PDAL info "request_payer"

84 views Asked by At

Maybe I am being dense, but is it possible to add a "request_payer" to a pdal info call to s3?

For example:

This address is behind a "request_payer" firewall on AWS: s3://usgs-lidar/Projects/CA_CarrHirzDeltaFires_2019_B19/CA_CarrHirzDeltaFires_1_2019/LAZ/USGS_LPC_CA_CarrHirzDeltaFires_2019_B19_10TDK0479244992.laz

Ideally, I'd like to run command below and get the summary results:

pdal info --summary s3://usgs-lidar/Projects/CA_CarrHirzDeltaFires_2019_B19/CA_CarrHirzDeltaFires_1_2019/LAZ/USGS_LPC_CA_CarrHirzDeltaFires_2019_B19_10TDK0479244992.laz

I just don't know how to tell pdal info.

I am attempting to do this via Ubuntu command line; however, if someone knows how to do this via python, that would be much appreciated as well

I tried to set the AWS_REQUEST_PAYER=requester as an environment variable, but I am under the impression AWS S3 does not recognize AWS_REQUEST_PAYER as a valid var.

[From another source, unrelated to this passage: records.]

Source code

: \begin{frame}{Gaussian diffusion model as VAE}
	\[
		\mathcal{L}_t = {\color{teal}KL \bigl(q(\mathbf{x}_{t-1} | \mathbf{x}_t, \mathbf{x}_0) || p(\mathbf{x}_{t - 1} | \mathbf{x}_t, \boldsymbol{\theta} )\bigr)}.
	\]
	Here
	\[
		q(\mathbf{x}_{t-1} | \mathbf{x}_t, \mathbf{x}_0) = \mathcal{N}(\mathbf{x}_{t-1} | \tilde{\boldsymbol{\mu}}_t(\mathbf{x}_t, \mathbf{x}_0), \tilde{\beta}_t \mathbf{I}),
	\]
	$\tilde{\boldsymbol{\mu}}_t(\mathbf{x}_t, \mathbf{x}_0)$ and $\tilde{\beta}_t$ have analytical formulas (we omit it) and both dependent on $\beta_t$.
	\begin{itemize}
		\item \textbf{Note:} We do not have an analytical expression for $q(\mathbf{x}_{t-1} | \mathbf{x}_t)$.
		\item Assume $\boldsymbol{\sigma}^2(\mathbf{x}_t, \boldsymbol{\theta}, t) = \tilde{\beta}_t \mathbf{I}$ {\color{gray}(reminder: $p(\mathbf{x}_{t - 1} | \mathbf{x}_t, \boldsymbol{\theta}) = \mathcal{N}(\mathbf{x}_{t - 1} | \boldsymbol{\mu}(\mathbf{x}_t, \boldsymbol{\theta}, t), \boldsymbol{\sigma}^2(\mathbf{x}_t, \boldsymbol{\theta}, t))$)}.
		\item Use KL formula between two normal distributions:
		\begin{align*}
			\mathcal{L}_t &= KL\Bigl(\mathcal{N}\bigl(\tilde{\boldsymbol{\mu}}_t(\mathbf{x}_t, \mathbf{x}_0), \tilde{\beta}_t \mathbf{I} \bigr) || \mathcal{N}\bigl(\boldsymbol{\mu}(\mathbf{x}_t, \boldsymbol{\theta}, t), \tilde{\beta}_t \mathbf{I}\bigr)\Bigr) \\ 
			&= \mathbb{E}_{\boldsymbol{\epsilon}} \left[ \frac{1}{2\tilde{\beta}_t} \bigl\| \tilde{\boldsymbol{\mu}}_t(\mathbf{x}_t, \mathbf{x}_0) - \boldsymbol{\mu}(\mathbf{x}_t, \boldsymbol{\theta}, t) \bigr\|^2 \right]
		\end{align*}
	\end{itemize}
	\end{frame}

AWS_REQUEST_PAYER=requester pdal info --summary s3://usgs-lidar/Projects/CA_CarrHirzDeltaFires_2019_B19/CA_CarrHirzDeltaFires_1_2019/LAZ/USGS_LPC_CA_CarrHirzDeltaFires_2019_B19_10TDK0479244992.laz

I also explored boto3 and a possible alternative but I am not sure how it would help.

I did test pdal info --summary s3://usgs-lidar/Projects/CA_CarrHirzDeltaFires_2019_B19/CA_CarrHirzDeltaFires_1_2019/LAZ/USGS_LPC_CA_CarrHirzDeltaFires_2019_B19_10TDK0479244992.laz on a piece of data that did not require a pay request and got the expected result.

1

There are 1 answers

0
Ian On

The goal of the above was to only read the metadata information from a point cloud on S3. The data I wanted to read from sat in a request-payer bucket. I needed to do this operation 400k+ times and I wanted to avoid the need to download the entire file just for the metadata. My mistake was the assumption that a pdal info call to S3 would only retrieve the metadata; however, I now believe PDAL needs the entire file for this request, due to the structure on the LAZ. This negates the "quick" call to S3 for just the header information.

Workaround

I lowered my expectations on the information I could easily extract from the point cloud header and instead focused on getting the extents and point count. In doing so, I only need the first 10KB of data from the file. This allows me to perform a range request from 0-10000 Bytes and use any number of tools, s3fs, boto3, or awscli for the operation.

It is not pretty, but serves my needs

  1. Download the first 10kb
  2. Save a laz
  3. Parse header using laspy for point count and extents

Something like:

part_laz = s3.get_object(Bucket=BUCKET, Key=KEY, RequestPayer="requester", Range="bytes=0-10000")
body = part_laz["Body"].read()
with open(part_laz_file, "wb") as f:
     f.write(body)            
    
with laspy.open(part_laz_file) as plaz:  
     header = plaz.header